DAG PIET
DAG PIET
Rond het middaguur kwamen de jongens bij elkaar. Schuifelend en gestoken in hun beste kloffie, riekende naar mottenballen en reeds lang vervlogen tijden. Ze rommelden wat met de tafeltjes en stoeltjes van het terras, schoven heen en weer, net zolang tot zich een kring had gevormd naar ieders tevredenheid. Toen iedereen zat, kwam de kastelein naar buiten met een dienblad, met daarop voor ieder een glaasje jonge jenever. Aan de hemel pakten zich donkere wolken samen, die echter, als men het weerbericht mocht geloven, over zouden trekken en elders in het land voor regen zouden zorgen. Het was broeierig.
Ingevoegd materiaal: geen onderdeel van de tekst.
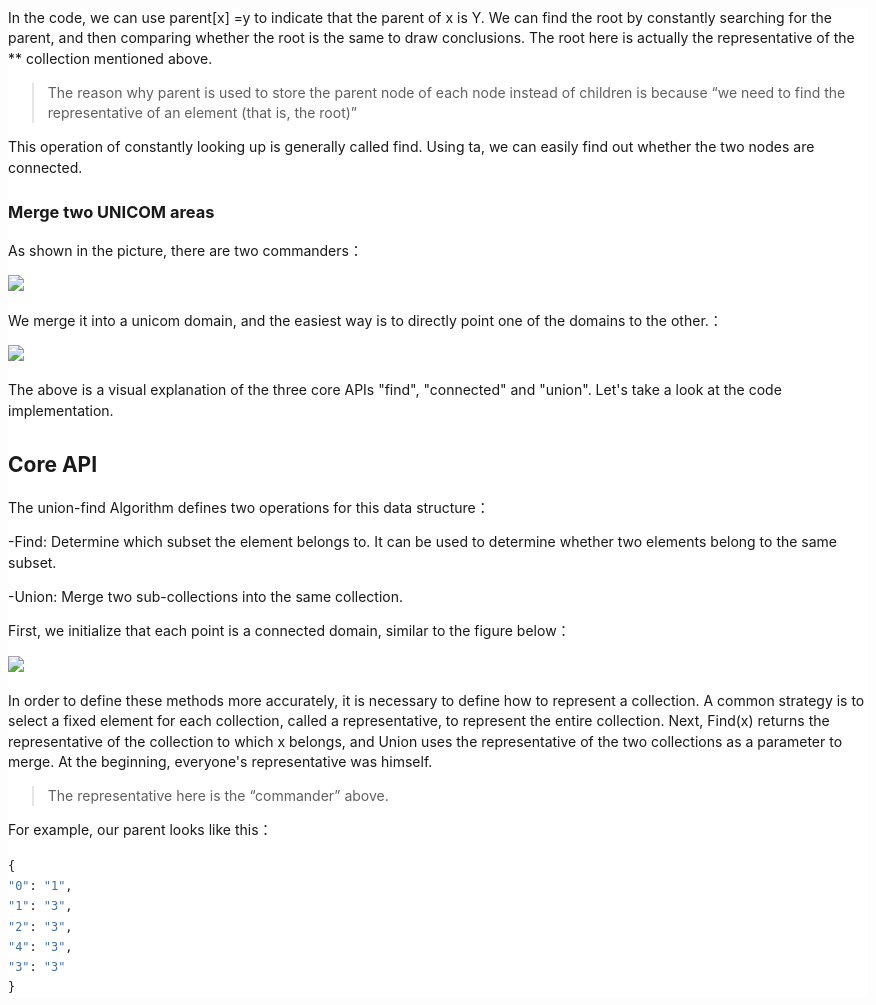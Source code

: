 In the code, we can use parent[x] =y to indicate that the parent of x is Y. We can find the root by constantly searching for the parent, and then comparing whether the root is the same to draw conclusions. The root here is actually the representative of the \*\* collection mentioned above.

> The reason why parent is used to store the parent node of each node instead of children is because “we need to find the representative of an element (that is, the root)”

This operation of constantly looking up is generally called find. Using ta, we can easily find out whether the two nodes are connected.

### Merge two UNICOM areas

As shown in the picture, there are two commanders：

![](https://tva1.sinaimg.cn/large/007S8ZIlly1ghlufys950j30wp0el0th.jpg)

We merge it into a unicom domain, and the easiest way is to directly point one of the domains to the other.：

![](https://tva1.sinaimg.cn/large/007S8ZIlly1ghlug0ni3jj30ym0cojsb.jpg)

The above is a visual explanation of the three core APIs "find", "connected" and "union". Let's take a look at the code implementation.

## Core API

The union-find Algorithm defines two operations for this data structure：

-Find: Determine which subset the element belongs to. It can be used to determine whether two elements belong to the same subset.

-Union: Merge two sub-collections into the same collection.

First, we initialize that each point is a connected domain, similar to the figure below：

![](https://tva1.sinaimg.cn/large/008eGmZEly1gmm4f8vpp3j30p9024jra.jpg)

In order to define these methods more accurately, it is necessary to define how to represent a collection. A common strategy is to select a fixed element for each collection, called a representative, to represent the entire collection. Next, Find(x) returns the representative of the collection to which x belongs, and Union uses the representative of the two collections as a parameter to merge. At the beginning, everyone's representative was himself.

> The representative here is the “commander” above.

For example, our parent looks like this：

```py
{
"0": "1",
"1": "3",
"2": "3",
"4": "3",
"3": "3"
}
```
Ik zat afzijdig van de groep en vroeg mij af wat dit gezelschap, dat louter uit oudere mannen bestond, ertoe had gebracht zich op dit terras te verzamelen.
Een wat zware man, met een gezicht alsof hij die nacht slecht had geslapen, hief zijn glas. 'Nou jongens,' riep hij, 'op Piet dan maar.'
'Op Piet,' stemden de anderen bij, terwijl de glaasjes de hoogte ingingen.
'Piet is dood,' zei de man die het dichtst bij mij zat.
'Ik had al zo'n vermoeden,' antwoordde ik.
'Vandaag gaan we hem begraven.'
'Maar eerst nemen we er nog een,' zei een van de mannen, terwijl hij opstond en in de kroeg verdween om een nieuwe ronde te bestellen.
'Kijk,' zei de man die al eerder het woord tot mij gericht had, 'wij zijn de vriendengroep van Piet. Dit hier,' en hij wees naar de kroeg, 'was onze thuisbasis. Nou ja … thuis. Piet had helemaal geen thuis, hij zwierf over straat. Ja, eigen keuze hoor.' Het laatste had iets van een eigen schuld, dikke bult verwijt in zich. 'We hebben hemel en aarde bewogen om hem aan een knappe kamer te helpen. Die heeft 'ie ook gekregen, maar hij liep liever over straat. Ja … en wat moet je dan? Je kunt iemand moeilijk dwingen en Piet al helemaal niet.'
De man die de nieuwe ronde had besteld kwam weer naar buiten en nam weer plaats tussen de anderen. 'Er wordt aan gewerkt,' zei hij.
'Maar goed,' vervolgde de man naast mij zijn verhaal, 'we hebben Piet nooit laten vallen.'
'Dat is mooi,' zei ik.
'Hij had een kleine uitkering en kon nooit eens een rondje geven. Geeft niet, geen probleem, dat deden wij dan voor hem. "Dit rondje is van Piet jongens," riepen we dan, terwijl we het nota bene zelf moesten betalen. Wij zorgden dus voor de versnaperingen. Ja, daar ben je vrienden voor, zeg nou zelf. Het probleem was echter dat Piet zoop als een tempelier. Wat we daar niet ingegoten hebben … met geen pen te beschrijven.'
De kastelein kwam weer naar buiten en zette het dienblad op een tafeltje.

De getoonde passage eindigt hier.